Top of Provided entries

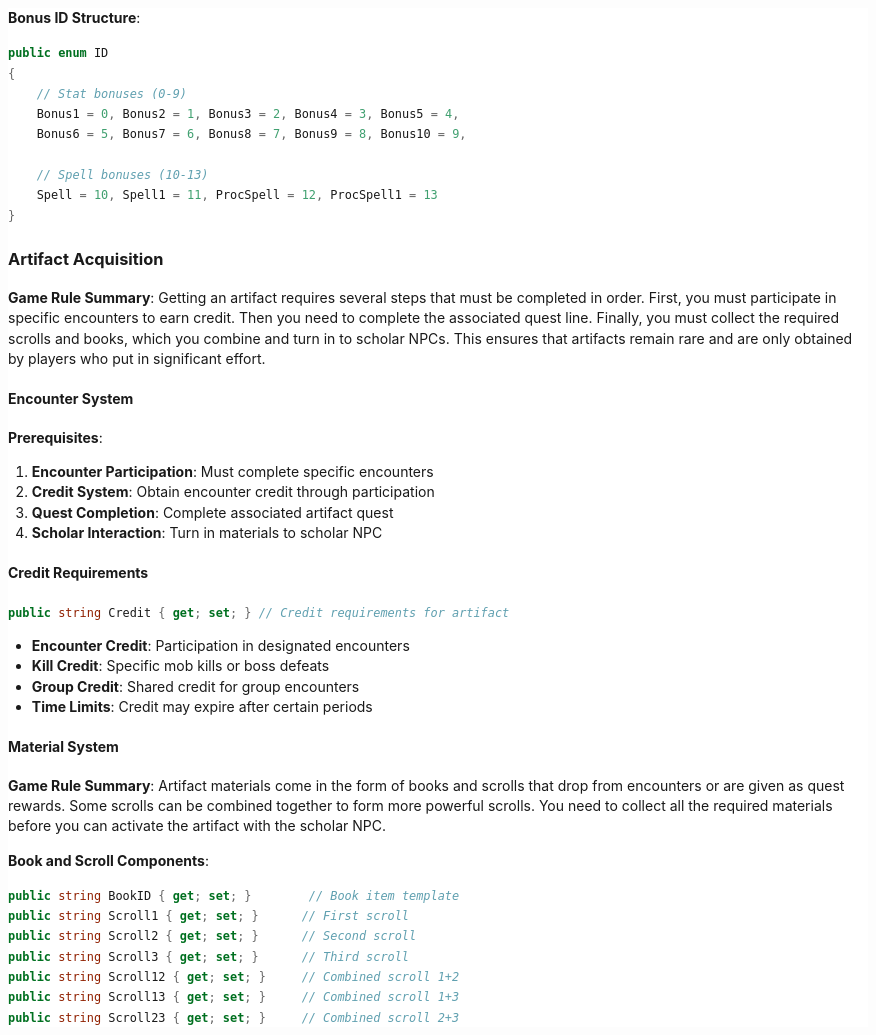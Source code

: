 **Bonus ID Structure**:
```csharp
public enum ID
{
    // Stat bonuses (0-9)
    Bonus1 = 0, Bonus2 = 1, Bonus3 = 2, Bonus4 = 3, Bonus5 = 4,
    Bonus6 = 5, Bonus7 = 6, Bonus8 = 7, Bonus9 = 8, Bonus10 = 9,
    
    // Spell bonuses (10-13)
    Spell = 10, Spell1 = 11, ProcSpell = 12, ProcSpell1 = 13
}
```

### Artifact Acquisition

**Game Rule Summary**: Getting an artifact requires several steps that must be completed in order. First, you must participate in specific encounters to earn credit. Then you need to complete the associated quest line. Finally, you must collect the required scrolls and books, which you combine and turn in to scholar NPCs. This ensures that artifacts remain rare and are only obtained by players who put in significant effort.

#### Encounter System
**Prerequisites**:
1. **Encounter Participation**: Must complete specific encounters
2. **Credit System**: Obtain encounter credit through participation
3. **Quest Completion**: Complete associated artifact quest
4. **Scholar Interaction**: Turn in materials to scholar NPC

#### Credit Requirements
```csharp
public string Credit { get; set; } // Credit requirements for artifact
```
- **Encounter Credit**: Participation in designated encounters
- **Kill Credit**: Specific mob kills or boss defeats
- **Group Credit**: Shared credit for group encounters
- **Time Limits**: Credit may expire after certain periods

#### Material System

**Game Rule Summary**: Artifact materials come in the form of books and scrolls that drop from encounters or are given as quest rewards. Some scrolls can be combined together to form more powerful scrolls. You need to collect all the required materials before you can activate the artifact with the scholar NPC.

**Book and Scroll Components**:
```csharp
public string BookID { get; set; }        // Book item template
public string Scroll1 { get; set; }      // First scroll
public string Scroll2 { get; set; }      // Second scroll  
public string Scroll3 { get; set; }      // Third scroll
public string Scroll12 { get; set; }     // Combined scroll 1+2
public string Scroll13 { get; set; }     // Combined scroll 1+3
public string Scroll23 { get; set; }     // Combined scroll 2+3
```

Bottom of Provided entries
Top of Provided entries

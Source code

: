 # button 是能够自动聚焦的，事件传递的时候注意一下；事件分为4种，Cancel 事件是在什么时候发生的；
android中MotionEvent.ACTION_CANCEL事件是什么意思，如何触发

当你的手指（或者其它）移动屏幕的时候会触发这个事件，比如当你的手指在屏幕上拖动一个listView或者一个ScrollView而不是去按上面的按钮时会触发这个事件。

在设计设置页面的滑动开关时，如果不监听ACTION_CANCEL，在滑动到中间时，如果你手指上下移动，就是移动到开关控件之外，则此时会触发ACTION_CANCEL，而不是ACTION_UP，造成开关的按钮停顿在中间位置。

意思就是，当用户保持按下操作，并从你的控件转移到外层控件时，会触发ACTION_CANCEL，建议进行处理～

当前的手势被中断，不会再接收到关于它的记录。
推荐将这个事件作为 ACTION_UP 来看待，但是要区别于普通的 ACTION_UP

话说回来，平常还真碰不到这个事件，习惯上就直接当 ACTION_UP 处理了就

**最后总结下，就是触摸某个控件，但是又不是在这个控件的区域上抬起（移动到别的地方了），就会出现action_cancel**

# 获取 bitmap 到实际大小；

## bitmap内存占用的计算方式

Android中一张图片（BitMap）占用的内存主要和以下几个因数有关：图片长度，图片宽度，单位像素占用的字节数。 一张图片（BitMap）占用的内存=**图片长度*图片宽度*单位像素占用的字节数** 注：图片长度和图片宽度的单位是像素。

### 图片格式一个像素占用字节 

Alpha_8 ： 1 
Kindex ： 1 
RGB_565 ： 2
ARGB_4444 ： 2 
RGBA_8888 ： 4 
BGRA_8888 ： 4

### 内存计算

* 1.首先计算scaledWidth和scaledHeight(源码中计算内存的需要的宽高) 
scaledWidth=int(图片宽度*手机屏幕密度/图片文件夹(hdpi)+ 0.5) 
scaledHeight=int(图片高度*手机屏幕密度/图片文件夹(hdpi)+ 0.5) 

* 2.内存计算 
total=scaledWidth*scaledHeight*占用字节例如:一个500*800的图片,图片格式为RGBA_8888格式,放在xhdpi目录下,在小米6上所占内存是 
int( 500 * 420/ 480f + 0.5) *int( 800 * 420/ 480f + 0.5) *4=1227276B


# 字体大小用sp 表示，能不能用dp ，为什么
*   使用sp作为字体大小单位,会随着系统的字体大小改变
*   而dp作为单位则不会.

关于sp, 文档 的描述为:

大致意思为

Bottom of Provided entries
Top of Provided entries

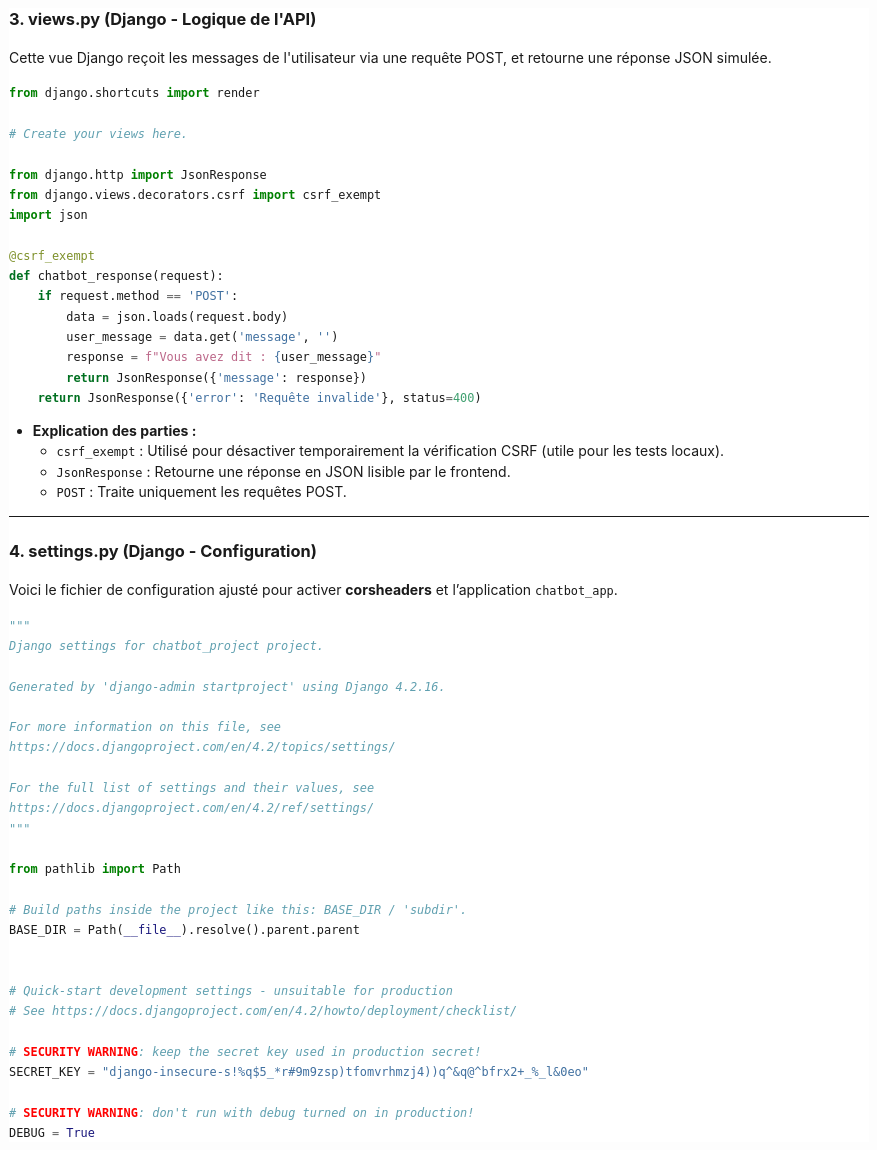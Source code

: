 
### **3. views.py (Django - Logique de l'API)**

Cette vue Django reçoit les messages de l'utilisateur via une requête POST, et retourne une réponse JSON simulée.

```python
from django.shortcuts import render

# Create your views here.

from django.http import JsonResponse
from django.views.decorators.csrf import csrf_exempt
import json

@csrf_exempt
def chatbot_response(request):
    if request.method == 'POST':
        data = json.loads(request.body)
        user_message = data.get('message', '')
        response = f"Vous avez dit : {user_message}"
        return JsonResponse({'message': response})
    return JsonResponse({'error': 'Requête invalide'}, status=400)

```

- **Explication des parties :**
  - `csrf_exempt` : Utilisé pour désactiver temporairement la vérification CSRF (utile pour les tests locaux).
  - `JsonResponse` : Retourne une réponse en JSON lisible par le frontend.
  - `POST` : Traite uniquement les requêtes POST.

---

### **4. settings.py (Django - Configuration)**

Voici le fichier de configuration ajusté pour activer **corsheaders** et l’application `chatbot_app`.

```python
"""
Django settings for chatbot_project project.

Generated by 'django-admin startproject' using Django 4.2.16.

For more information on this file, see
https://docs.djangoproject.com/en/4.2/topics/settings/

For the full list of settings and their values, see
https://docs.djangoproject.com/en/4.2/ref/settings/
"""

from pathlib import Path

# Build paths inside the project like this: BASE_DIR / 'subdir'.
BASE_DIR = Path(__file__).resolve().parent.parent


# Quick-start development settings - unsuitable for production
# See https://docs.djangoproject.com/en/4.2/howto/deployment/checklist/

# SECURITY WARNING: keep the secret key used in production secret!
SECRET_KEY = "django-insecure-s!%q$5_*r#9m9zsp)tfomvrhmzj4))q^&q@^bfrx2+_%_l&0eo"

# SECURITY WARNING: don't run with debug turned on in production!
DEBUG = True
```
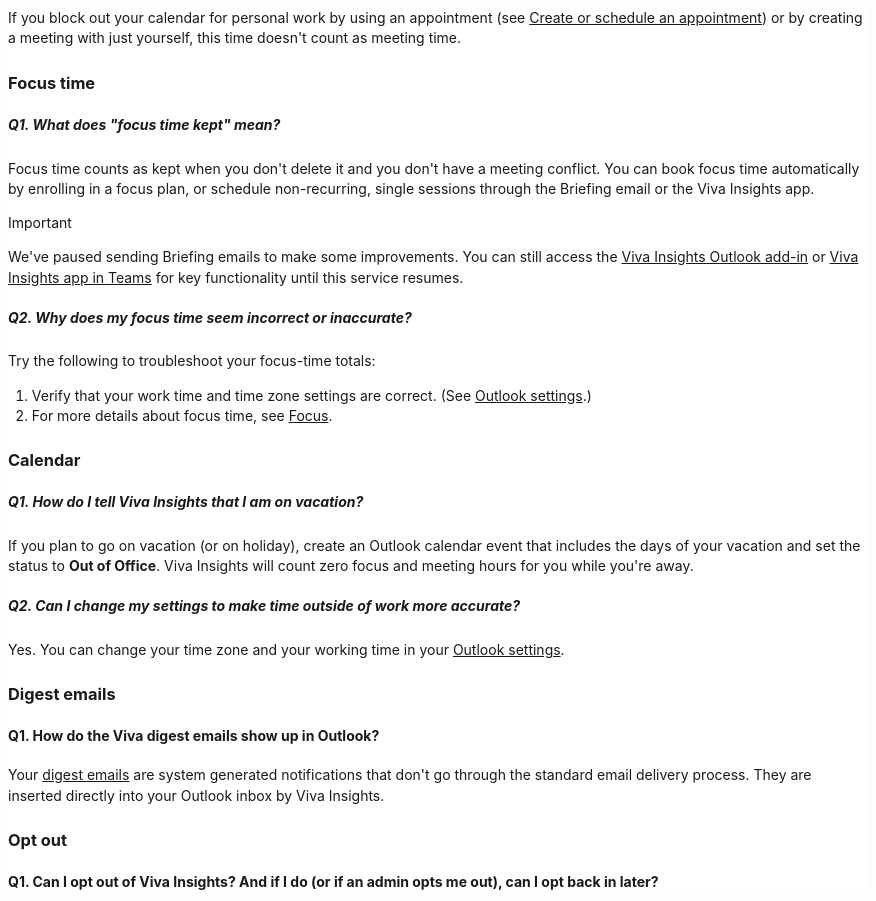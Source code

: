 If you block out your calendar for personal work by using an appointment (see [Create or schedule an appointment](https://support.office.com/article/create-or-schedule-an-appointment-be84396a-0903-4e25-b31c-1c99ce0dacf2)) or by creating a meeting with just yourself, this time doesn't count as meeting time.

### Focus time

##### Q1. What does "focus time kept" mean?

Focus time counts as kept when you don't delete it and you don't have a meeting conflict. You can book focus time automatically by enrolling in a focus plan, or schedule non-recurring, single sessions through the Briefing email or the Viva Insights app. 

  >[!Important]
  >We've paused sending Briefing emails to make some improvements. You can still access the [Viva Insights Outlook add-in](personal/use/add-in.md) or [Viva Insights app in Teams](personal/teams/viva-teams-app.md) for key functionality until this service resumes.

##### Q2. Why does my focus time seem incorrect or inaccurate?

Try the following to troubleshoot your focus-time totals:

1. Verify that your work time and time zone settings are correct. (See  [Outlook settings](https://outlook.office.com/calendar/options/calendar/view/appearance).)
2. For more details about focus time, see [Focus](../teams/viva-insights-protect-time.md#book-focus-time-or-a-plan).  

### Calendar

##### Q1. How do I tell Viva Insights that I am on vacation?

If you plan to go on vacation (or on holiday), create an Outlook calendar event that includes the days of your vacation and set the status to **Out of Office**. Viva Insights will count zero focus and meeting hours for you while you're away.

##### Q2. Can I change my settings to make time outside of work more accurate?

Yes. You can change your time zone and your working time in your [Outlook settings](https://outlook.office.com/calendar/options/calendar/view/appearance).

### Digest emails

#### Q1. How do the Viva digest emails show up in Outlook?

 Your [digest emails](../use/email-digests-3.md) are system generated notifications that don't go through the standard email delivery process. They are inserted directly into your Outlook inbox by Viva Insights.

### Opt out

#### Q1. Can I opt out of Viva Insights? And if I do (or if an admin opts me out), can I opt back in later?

Bottom of Provided entries

■ What you need to do
Determine how many lines of the entries hold "public", and reply with that number only.

■ Result of this task
9